Calendar of Events

Sundress Academy for the Arts Presents: Writing the Self

Category: Classes, workshops, Free event and Literature, spoken word, writing

“[B]e prostrate / be praise”: Writing the Self
Sacred & Profane

The Sundress Academy for the Arts is excited to present this generative workshop focusing on poetry of the self led by Leah Silvieus on February 10th, 2021 from 6-7:30PM EST. This event will be held over Zoom. Participants can access the event at www.tiny.utk.edu/sundress, with the password ‘safta.’ In this generative poetry workshop, which takes its title from a line in Eric Tran’s poem “How to Pray,” we will consider how what we might consider “sacred” and “profane” can provide entryways into thinking about our selves’ relationship to our identities, to other people, and to the divine or supernatural (however one conceives of them).

We will look toward contemporary poets such as Tran and others as guiding lights as we work through linked writing prompts that will navigate us through the generative space that opens up among the contending forces of the sacred/profane, belief/disbelief and religious texts/rituals and their subversions/re-imaginings.

Over the course of this workshop, we will think together through questions such as, “How do poets use the profane to access the sacred and vice-versa?” “What is the relationship between the two?” “How does poetry work to draw/re-draw or dissolve boundaries between them?” At the end of the workshop, participants will emerge with a vibrant first poem draft that travels the strange space between the sacred and profane in their own poetic imaginations.

While there is no fee for this workshop, those who are able and appreciative can make direct donations to the leader via Venmo (@Leah-Silvieus).

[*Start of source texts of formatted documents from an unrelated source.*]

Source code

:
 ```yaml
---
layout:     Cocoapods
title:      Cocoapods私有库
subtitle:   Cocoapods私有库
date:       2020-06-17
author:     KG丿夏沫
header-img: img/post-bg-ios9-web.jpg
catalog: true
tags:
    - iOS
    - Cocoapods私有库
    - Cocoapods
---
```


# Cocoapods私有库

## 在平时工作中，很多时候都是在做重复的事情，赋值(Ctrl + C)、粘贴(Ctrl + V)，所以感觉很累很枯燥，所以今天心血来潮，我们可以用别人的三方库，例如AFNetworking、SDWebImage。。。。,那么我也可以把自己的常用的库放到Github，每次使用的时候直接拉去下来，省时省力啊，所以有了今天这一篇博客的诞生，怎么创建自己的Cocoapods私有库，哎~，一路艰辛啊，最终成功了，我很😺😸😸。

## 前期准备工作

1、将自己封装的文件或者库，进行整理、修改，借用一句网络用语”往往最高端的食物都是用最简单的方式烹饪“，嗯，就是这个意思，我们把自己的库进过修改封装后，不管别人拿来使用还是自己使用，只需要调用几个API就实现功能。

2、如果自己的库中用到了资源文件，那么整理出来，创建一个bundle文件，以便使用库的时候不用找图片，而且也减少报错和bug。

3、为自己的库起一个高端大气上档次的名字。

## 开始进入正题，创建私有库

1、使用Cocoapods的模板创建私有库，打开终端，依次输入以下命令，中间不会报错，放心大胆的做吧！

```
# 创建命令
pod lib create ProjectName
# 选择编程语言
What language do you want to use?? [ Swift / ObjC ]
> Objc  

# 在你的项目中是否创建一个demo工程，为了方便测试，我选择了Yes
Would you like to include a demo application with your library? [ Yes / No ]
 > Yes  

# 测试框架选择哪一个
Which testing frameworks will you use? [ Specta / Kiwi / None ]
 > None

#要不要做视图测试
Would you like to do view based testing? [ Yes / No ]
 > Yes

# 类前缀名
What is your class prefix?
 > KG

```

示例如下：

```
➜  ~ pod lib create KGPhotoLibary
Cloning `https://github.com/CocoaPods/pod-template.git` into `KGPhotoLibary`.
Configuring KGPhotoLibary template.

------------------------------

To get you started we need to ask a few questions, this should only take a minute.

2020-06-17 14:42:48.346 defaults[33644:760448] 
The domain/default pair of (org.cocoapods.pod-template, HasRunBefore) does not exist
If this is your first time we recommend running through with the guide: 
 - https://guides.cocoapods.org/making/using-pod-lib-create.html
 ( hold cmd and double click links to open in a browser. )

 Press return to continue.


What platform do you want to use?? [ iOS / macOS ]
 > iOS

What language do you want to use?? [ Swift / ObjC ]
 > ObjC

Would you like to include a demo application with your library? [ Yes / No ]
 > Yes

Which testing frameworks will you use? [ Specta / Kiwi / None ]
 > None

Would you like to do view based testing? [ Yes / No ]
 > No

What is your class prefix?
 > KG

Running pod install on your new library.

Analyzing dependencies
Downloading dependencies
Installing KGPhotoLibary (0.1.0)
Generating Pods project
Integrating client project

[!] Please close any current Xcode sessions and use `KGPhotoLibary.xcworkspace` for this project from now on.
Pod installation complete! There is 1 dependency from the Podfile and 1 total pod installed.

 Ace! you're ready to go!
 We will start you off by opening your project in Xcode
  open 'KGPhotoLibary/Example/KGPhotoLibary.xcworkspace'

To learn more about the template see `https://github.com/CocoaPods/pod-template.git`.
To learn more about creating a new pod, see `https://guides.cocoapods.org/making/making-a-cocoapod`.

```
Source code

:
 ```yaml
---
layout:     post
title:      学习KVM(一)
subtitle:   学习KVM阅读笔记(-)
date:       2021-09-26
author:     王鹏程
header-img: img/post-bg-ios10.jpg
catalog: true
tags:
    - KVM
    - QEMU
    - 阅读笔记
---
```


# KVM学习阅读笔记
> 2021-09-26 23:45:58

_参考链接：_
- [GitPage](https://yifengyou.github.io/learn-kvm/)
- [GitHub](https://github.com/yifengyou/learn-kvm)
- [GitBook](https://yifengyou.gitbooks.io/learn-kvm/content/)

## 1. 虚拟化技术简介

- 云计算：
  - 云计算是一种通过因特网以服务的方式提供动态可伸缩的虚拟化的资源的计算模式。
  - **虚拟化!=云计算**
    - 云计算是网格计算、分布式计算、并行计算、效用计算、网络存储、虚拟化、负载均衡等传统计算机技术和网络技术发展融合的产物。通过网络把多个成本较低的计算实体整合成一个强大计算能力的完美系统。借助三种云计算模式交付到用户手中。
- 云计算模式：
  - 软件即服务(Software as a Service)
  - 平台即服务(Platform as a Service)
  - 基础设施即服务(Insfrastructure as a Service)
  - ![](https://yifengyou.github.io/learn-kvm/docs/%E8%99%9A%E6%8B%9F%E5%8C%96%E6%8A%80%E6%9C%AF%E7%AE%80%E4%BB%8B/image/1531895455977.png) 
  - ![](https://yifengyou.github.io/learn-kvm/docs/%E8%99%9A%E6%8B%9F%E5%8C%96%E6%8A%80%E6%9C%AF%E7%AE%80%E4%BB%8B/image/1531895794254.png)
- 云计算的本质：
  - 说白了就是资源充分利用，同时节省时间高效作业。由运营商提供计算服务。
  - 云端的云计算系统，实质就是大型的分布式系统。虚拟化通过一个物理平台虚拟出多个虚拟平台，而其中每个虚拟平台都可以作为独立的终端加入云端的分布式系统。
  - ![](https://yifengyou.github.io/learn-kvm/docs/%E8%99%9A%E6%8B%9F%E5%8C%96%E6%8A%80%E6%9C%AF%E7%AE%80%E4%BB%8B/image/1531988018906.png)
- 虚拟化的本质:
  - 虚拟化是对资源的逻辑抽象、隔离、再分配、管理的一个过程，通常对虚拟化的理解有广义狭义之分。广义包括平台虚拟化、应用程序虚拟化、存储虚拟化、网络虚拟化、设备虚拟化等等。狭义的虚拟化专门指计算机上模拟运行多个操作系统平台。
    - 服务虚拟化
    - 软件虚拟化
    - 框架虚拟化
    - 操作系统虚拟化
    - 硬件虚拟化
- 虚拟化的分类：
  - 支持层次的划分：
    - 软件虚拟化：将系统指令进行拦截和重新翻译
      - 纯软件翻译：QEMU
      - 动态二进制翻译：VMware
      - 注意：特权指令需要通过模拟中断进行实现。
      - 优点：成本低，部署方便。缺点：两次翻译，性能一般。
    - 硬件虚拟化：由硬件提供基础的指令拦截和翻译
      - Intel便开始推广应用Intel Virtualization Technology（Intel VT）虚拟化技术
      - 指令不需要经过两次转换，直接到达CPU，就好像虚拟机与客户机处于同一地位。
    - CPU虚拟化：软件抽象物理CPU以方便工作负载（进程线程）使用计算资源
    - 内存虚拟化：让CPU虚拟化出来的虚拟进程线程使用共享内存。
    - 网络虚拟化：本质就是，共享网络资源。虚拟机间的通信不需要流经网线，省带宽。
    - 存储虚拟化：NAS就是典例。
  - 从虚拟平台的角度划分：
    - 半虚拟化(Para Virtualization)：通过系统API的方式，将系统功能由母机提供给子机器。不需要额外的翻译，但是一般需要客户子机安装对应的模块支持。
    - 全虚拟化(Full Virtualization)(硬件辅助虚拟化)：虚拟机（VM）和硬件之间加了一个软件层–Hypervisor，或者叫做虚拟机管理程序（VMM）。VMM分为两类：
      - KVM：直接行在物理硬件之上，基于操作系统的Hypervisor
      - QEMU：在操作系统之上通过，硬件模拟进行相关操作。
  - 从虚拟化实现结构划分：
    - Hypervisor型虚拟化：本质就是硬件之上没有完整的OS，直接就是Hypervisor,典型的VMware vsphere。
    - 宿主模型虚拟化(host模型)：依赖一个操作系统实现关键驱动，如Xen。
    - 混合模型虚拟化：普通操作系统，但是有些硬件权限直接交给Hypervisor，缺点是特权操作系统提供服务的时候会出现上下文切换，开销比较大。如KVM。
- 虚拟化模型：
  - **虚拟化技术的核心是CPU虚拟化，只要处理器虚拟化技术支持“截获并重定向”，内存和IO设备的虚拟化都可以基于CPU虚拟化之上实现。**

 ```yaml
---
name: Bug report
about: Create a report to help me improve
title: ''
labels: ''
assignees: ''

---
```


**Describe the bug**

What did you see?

Leah Silvieus (she/her) is the author most recently of the poetry collection Arabilis and is the co-editor of The World I Leave You: Asian American Poets on Faith and Spirit. She holds an MFA from the University of Miami and has awards and fellowships from The National Book Critics Circle, Fulbright, and Kundiman. Her criticism has appeared in The Harvard Review, The Believer, and elsewhere. She is currently based in New Haven where she is studying literature and religion at Yale Divinity School and the Yale Institute of Sacred Music.